== Aim of the task ==
Every line of the records below that holds the word "types" should be copied out.

Stored data entries:
*****
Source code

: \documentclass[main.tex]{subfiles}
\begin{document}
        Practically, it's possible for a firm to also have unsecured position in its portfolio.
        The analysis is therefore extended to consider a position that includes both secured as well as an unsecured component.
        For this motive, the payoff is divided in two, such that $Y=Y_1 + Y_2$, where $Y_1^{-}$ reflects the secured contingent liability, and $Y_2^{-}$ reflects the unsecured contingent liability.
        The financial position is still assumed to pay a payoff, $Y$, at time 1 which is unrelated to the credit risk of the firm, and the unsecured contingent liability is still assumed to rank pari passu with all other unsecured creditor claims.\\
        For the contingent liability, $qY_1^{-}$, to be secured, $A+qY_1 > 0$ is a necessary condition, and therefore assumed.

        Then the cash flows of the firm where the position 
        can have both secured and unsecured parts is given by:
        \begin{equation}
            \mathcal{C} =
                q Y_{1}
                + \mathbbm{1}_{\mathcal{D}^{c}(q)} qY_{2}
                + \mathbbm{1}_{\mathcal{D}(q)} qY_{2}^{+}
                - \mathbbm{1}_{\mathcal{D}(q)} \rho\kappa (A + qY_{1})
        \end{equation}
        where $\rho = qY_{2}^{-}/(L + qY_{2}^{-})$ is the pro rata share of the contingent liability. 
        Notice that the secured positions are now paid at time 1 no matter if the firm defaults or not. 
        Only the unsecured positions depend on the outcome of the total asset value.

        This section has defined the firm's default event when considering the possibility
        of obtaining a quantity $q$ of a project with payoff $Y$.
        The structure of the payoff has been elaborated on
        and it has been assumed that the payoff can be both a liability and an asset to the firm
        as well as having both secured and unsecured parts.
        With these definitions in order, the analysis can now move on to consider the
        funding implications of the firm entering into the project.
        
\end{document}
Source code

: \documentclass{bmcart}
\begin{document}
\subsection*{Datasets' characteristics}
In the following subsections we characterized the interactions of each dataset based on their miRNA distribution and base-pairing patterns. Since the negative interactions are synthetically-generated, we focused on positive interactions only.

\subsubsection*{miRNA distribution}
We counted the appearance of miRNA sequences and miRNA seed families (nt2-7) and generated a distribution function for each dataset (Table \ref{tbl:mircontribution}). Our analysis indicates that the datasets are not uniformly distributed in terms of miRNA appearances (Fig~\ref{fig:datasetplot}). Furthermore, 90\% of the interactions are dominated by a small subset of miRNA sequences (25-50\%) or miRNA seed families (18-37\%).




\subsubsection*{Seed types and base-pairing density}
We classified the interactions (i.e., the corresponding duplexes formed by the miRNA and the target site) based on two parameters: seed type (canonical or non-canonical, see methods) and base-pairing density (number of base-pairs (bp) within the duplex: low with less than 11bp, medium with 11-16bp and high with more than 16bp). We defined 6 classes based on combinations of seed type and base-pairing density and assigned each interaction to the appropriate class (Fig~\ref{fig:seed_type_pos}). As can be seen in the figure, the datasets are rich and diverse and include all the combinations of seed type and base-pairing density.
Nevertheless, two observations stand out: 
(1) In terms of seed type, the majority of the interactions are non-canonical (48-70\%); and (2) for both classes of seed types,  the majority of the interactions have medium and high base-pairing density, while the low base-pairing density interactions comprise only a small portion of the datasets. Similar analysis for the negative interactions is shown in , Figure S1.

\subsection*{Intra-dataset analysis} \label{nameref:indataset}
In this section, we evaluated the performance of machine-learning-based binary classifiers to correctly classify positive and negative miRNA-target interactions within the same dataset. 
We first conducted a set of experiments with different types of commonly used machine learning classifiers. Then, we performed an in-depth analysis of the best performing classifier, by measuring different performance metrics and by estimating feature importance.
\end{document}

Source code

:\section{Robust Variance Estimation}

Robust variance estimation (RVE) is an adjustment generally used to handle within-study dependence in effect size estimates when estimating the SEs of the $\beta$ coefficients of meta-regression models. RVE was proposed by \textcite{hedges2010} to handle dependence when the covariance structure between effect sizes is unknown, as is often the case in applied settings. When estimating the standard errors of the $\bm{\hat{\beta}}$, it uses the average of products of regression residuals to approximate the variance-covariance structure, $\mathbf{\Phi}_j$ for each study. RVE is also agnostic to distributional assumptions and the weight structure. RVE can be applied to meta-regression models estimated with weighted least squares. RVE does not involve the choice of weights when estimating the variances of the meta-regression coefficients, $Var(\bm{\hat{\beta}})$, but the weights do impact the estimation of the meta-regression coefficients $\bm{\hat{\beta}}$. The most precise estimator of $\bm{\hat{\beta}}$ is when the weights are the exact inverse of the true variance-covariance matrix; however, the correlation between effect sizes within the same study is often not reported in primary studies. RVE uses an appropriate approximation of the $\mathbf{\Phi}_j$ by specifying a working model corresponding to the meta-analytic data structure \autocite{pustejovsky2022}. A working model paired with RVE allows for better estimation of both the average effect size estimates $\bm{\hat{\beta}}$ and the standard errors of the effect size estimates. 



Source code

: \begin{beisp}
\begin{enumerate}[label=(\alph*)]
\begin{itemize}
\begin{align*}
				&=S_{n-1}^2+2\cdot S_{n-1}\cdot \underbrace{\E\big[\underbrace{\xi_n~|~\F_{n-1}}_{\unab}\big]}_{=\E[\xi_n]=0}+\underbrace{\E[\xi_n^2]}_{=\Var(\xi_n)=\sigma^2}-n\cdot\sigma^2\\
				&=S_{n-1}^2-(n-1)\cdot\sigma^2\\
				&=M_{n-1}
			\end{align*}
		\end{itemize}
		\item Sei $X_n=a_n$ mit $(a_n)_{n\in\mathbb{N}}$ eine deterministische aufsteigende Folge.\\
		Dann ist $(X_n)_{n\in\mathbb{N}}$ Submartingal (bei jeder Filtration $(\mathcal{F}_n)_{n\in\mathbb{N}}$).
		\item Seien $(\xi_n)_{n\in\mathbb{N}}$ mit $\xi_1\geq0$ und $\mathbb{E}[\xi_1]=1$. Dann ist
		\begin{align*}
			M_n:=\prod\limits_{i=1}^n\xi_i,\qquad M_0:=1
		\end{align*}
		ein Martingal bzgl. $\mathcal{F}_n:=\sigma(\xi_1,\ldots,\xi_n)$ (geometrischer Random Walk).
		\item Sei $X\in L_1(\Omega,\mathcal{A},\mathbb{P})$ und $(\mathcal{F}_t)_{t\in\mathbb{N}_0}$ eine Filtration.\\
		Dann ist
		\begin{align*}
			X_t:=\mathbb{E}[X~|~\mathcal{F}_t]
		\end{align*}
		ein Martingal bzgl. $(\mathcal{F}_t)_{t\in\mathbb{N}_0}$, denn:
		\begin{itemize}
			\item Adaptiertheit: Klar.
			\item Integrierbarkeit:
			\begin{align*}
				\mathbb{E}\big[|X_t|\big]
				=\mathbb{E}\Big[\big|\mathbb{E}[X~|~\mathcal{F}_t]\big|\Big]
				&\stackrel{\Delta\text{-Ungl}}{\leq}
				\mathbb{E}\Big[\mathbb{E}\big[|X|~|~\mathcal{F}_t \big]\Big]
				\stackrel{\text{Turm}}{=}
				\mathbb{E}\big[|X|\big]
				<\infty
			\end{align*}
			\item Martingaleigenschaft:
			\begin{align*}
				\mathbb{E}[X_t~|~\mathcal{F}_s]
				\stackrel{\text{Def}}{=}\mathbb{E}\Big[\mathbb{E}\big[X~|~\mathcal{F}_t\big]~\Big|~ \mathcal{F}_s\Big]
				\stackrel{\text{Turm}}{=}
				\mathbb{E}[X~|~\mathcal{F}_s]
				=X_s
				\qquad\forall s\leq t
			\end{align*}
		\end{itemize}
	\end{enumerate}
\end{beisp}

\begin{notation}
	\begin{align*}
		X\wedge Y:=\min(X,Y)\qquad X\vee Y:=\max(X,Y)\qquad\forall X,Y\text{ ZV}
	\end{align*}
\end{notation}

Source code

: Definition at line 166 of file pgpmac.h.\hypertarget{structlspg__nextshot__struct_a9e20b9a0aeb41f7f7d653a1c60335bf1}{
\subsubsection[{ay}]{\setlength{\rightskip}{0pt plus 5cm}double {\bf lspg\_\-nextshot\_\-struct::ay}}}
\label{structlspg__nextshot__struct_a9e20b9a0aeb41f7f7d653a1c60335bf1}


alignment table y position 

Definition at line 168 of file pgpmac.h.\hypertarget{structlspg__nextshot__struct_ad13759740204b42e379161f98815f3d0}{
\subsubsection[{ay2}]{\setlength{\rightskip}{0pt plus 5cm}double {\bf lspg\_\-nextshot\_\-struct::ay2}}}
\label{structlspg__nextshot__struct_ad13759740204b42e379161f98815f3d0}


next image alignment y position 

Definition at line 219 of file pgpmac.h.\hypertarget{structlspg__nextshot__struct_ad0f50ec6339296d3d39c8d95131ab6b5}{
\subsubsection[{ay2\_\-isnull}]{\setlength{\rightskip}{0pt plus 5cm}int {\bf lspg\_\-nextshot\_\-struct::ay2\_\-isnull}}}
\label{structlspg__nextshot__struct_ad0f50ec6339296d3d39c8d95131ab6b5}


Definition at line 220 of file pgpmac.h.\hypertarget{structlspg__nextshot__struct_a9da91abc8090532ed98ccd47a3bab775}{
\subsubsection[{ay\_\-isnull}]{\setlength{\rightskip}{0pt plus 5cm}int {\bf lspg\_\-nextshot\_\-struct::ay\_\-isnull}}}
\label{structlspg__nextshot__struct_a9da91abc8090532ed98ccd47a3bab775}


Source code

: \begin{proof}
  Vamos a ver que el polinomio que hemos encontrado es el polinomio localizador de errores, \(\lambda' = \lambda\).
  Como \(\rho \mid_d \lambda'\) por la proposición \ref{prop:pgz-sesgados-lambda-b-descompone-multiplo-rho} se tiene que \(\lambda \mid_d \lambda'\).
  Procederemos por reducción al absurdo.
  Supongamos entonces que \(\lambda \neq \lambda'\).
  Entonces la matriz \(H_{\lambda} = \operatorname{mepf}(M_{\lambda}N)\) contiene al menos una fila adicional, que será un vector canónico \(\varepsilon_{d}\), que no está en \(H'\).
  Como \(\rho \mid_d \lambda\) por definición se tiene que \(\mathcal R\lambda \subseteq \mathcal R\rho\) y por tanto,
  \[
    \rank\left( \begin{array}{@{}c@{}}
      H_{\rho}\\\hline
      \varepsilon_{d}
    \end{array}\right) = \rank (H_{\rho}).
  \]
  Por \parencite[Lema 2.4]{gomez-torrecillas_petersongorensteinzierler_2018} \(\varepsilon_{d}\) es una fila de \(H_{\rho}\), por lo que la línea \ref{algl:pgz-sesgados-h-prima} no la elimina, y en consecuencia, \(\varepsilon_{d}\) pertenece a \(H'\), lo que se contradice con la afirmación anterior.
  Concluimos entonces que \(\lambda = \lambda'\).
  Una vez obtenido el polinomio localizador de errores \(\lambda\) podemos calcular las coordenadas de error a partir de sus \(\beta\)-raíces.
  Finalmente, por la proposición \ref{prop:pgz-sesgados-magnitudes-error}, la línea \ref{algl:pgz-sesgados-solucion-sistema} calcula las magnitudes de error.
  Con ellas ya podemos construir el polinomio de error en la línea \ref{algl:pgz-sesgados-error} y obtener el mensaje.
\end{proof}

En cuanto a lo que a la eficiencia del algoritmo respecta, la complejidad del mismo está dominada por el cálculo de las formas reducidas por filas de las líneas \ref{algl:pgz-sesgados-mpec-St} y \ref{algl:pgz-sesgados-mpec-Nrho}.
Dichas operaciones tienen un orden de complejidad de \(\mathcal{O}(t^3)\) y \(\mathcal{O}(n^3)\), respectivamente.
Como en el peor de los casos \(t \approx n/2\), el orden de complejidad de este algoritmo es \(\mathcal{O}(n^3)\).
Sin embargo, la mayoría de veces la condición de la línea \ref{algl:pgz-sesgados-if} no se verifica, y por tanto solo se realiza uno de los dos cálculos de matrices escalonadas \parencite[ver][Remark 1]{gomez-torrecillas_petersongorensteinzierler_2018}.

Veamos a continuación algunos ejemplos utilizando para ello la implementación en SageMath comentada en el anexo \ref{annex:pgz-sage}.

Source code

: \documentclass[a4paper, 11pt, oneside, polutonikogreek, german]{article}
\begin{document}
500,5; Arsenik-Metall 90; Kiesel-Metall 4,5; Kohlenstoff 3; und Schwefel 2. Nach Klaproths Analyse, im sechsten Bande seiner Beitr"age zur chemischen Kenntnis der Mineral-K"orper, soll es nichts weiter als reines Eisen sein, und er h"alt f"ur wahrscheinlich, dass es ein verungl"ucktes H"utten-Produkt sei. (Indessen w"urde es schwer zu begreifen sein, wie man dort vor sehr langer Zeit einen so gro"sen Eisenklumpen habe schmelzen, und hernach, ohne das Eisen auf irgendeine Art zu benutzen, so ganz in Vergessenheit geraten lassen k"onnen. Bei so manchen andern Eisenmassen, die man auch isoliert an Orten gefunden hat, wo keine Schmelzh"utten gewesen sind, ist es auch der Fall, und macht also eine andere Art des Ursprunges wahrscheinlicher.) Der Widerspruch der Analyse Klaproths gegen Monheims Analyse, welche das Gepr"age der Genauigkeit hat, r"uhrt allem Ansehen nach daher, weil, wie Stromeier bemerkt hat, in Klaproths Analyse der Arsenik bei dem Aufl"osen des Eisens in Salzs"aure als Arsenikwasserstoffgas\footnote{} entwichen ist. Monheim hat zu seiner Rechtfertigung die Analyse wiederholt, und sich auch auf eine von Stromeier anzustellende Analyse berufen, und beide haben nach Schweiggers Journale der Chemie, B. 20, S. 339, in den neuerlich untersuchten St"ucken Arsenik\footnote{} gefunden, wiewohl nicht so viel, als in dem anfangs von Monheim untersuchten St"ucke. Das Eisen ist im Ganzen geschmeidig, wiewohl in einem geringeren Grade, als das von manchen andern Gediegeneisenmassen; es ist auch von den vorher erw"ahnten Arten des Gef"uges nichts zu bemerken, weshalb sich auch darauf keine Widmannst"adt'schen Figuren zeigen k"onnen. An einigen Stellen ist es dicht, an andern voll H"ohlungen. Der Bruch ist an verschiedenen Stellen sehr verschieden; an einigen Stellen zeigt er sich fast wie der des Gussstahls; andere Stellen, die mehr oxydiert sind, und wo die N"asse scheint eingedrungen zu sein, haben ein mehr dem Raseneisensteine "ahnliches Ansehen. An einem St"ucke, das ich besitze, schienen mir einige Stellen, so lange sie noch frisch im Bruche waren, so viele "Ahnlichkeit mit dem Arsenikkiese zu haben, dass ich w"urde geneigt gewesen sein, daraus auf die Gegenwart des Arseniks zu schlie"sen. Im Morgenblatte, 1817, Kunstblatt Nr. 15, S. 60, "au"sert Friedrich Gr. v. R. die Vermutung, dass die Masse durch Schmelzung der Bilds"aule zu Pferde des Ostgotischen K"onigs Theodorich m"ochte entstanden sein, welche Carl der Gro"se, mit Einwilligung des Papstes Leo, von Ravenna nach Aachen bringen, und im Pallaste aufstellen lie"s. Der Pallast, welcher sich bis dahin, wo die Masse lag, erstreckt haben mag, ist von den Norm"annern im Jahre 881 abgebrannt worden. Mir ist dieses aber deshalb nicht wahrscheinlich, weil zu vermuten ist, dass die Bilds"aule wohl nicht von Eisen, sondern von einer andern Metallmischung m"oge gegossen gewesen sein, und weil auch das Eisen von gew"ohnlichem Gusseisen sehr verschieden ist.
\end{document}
*****
== Response area ==
\subsubsection*{Seed types and base-pairing density}
(1) In terms of seed type, the majority of the interactions are non-canonical (48-70\%); and (2) for both classes of seed types,  the majority of the interactions have medium and high base-pairing density, while the low base-pairing density interactions comprise only a small portion of the datasets. Similar analysis for the negative interactions is shown in , Figure S1.
We first conducted a set of experiments with different types of commonly used machine learning classifiers. Then, we performed an in-depth analysis of the best performing classifier, by measuring different performance metrics and by estimating feature importance.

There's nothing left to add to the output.